Vou partir depois disso, prontos tenho
o passaporte e a blusa de emigrante.
Deixem vocês, eu parto como venho
para ser outra vez o que fui antes,
As lágrimas ardendo são estrelas
cintilando no fundo de outro poço.
Vocês não se debrucem para vê-las
que, nelas, acharão só meus destroços
(a canção que inventei de ouvido, inteira,
e as rosas florescendo nos meus ossos).
Não procurem saber dos meus intentos,
peço como um favor, ninguém me ouça,
pois Rosário já vem tangendo os ventos
e apaziguando a minha carne moça,
vem molhada de luz, vem sem lamentos,
trazendo um lírio em suas mãos de louça.
Já é chegada a hora da partida,
No meu bolso soluça o coração,
por isso, não liguem muito à vida
que para olhar e ver, trago na mão.
Nem olhem, se ainda me veem, para a ferida
que expõe, aberta, a minha solidão.
Parto rendido e entregue aos meus afetos,
e amigos que não tenho, não terei.
Matei as sempre-vivas do deserto
recusando as canções que não criei.
E descobri, sentindo o amor tão perto,
que nada sou do sonho que inventei.

*Do Livro das Incandescências


INFORMAÇÃO PARA TURISTA*

Uma acácia, nos compêndios de poesia,
nunca será árvore, mas invento:

a invenção de Deus no oitavo dia,
utilizando pássaros, nuvens, ventos.

Milagre que se abre e é concebível
navegando no silêncio das esquinas

ou das praças, e que quanto mais visível
menos aquele que a vê a imagina.

A acácia é leve e ave, sobretudo
à época do verão, quando se inflama

e, úmida de luz e sol, aninha tudo,
inclusive o Recife, em suas chamas.

Toda acácia plantada tem o dom
de voar no espaço onde se planta.

E ao florescer, aberta em luz e som,
uma acácia tanto voa como canta.

Qualquer acácia é um excesso de beleza
desconcertando o lógico e o comprovável:

tão bela é que ao flutuar, acesa,
quem a vê tem vontade de ser árvore.

*Do livro Comarca da Memória, Recife/PE, 1993


NOÇÃO DE PERNAMBUCANIDADE *

Quando é verão no Recife e as acácias
se preparam para voar, tudo é abril nos corações:
os que amam sentem desmanchando-se na boca
um gosto de azul e água, cajueiros e sol
enquanto o rio soluça ferido de luz
carregado de paisagens mansas e pacificadas.
Milagre do amor, que vai até onde o amor é lembrança:
o Recife, ulcerado, passeia dentro de nós
pesado de vivos e mortos também ulcerados.

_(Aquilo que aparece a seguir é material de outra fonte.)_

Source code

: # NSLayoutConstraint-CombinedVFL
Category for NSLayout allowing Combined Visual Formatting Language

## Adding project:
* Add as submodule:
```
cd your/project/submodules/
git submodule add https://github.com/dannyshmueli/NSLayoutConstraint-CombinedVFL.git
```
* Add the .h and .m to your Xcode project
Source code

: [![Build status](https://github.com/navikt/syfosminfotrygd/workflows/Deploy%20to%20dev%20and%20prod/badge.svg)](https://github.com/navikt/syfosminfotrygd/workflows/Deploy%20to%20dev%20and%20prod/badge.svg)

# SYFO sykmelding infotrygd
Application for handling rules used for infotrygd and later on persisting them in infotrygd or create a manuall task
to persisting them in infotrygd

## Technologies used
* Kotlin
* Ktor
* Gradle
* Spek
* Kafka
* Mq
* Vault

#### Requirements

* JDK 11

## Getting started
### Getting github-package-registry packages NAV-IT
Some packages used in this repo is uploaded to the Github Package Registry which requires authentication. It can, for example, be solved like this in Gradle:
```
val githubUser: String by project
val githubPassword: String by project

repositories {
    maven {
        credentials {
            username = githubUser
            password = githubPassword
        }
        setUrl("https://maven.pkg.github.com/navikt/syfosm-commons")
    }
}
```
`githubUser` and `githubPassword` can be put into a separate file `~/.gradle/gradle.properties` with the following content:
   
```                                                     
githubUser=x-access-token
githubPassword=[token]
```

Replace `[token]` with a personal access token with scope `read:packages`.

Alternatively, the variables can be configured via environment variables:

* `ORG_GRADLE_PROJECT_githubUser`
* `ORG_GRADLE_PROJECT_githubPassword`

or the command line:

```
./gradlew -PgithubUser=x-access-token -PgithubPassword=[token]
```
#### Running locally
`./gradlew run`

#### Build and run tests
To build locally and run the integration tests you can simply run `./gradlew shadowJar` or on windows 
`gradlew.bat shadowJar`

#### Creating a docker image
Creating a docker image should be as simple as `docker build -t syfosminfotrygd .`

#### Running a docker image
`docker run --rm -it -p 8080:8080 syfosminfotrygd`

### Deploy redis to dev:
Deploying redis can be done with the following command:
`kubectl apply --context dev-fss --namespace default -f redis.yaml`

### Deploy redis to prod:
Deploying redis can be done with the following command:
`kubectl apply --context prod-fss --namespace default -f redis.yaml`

*Página da antologia Poesia Viva do Recife


TOPOGRAFIA DO BURGO DE OLINDA*

à distância de quatro séculos,
a partir de um telescópio montado no campanário da Igreja da Sé,
com pedido de desculpas aos mapas e teses dos geógrafos,
bem como ao teodolito e demais instrumentos de trabalho
dos senhores arquitetos e engenheiros

É um volume de sonho e luz aberto
nas prateleiras do ar,
aos olhos revelando um mundo impresso
em água e eternidade, em brisa e mar.

E encanto antes de tudo, só encanto
para quem a conheça.
E, sobretudo, o medo que esse encanto
um instante após nascer desapareça.
Evadida do tempo, em nós desliza
e fica, como a lembro,
à flor do mar, dourada pela brisa
e o ouro dos cajueiros de setembro.

Seria, na lembrança, outra paisagem
ao mundo acrescentada,
Não fosse o mangue que enferruja a aragem
na qual, por ser encanto, está pousada.

Rasurando a memória, se folheio
as lembranças extintas,
evita, silenciosa, os meus receios e altera o mundo
sem que o mundo sinta.

O sonho extinto em quem, sonhando, a veja
mesmo extinto não finda,
que o olhar sonha quando a lembra, acesa,
e quando a esquece sonha mais ainda.